Author: fenng | reprinted. The original source and author information and copyright statement must be indicated in hyperlink form during reprinting.
Web: http://www.dbanotes.net/arch/infoq_interview_review.html
After infoq published an interview with me, I saw a website reposted the text. In fact, it is inevitable that some of my words will not be enough to translate into words. After asking for the advice of infoq, I will make some corrections to some Q & A here to avoid misleading.
The following is the text:
JASON: as a senior dBA, Da Hui is on his own "> blogI wrote a lot of articles about the website architecture. Can you talk about it? "> DBAWhat is the relationship with the website architecture?
Fenng: Many of my friends are joking with me, saying that I am a DBA, but I always write something about the architecture. "Isn't this cook looking at recipes and looking at tactics? "In fact, I think there is a relationship between the two. Such as database maintenance, and even design and architecture-related work, to a certain extent, we still need to take a few more steps: that is to say, we need to integrate some of our architecture-related things. Of course, as a "> DBAThere is no need to do some practical work such as coding like our related architects, but some things closely related to DB must be noted, this is also my blogI wrote a lot of articles related to the architecture.
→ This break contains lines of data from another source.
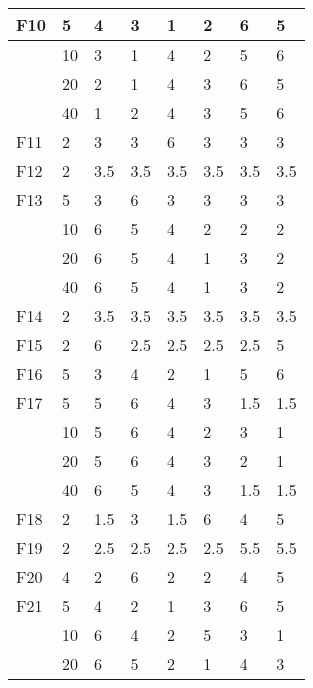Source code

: \begin{longtable}{|l|l|l|l|l|l|l|l|}
F10      & 5   & 4   & 3    & 1    & 2   & 6       & 5       \\ \midrule
            & 10  & 3   & 1    & 4    & 2   & 5       & 6       \\ \cmidrule{2-8}
            & 20  & 2   & 1    & 4    & 3   & 6       & 5       \\ \cmidrule{2-8}
            & 40  & 1   & 2    & 4    & 3   & 5       & 6       \\ \midrule
F11      & 2   & 3   & 3    & 6    & 3   & 3       & 3       \\ \midrule
F12      & 2   & 3.5 & 3.5  & 3.5  & 3.5 & 3.5     & 3.5     \\ \midrule
F13      & 5   & 3   & 6    & 3    & 3   & 3       & 3       \\ \cmidrule{2-8}
            & 10  & 6   & 5    & 4    & 2   & 2       & 2       \\ \cmidrule{2-8}
            & 20  & 6   & 5    & 4    & 1   & 3       & 2       \\ \cmidrule{2-8}
            & 40  & 6   & 5    & 4    & 1   & 3       & 2       \\ \midrule
F14      & 2   & 3.5 & 3.5  & 3.5  & 3.5 & 3.5     & 3.5     \\ \midrule
F15      & 2   & 6   & 2.5  & 2.5  & 2.5 & 2.5     & 5       \\ \midrule
F16      & 5   & 3   & 4    & 2    & 1   & 5       & 6       \\ \midrule
F17      & 5   & 5   & 6    & 4    & 3   & 1.5     & 1.5     \\ \cmidrule{2-8}
            & 10  & 5   & 6    & 4    & 2   & 3       & 1       \\ \cmidrule{2-8}
            & 20  & 5   & 6    & 4    & 3   & 2       & 1       \\ \cmidrule{2-8}
            & 40  & 6   & 5    & 4    & 3   & 1.5     & 1.5     \\ \midrule
F18      & 2   & 1.5 & 3    & 1.5  & 6   & 4       & 5       \\ \midrule
F19      & 2   & 2.5 & 2.5  & 2.5  & 2.5 & 5.5     & 5.5     \\ \midrule
F20      & 4   & 2   & 6    & 2    & 2   & 4       & 5       \\ \midrule
F21      & 5   & 4   & 2    & 1    & 3   & 6       & 5       \\ \cmidrule{2-8}
            & 10  & 6   & 4    & 2    & 5   & 3       & 1       \\ \cmidrule{2-8}
            & 20  & 6   & 5    & 2    & 1   & 4       & 3       \\ \cmidrule{2-8}

\end{longtable}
JASON: In general, what are the main bottlenecks for improving the website performance? What are the best practices if you want to solve these bottlenecks?
Fenng: In the past, most of the bottlenecks may be in the database, that is, the final bottleneck will fall into "> IoAbove. However, with the development of some web, related technical solutions have emerged. Can a website cope with high traffic and high concurrency, the main problem is that the cache can be fully, flexibly, and correctly used, which is very important. [Supplement: this topic is basically for Web 2.0, so cache is a major problem here. As you know, for e-commerce sites, transaction processing capabilities are undoubtedly tricky]
JASON: What should I pay attention to when designing a large-scale, high-concurrency, and high-traffic Web website?
Fenng: In the preliminary plan, some preventive measures must be taken, such as selecting the appropriate technical architecture. This is the first step that must be considered. In addition, there will also be a lot of attention in product design. Many of our Web 2.0 websites, including some emerging Web 2.0 websites in China, are more or lessOver-design. These designs may inadvertently have a catastrophic impact on the background, which puts a lot of pressure on developers, architects, and even maintenance personnel.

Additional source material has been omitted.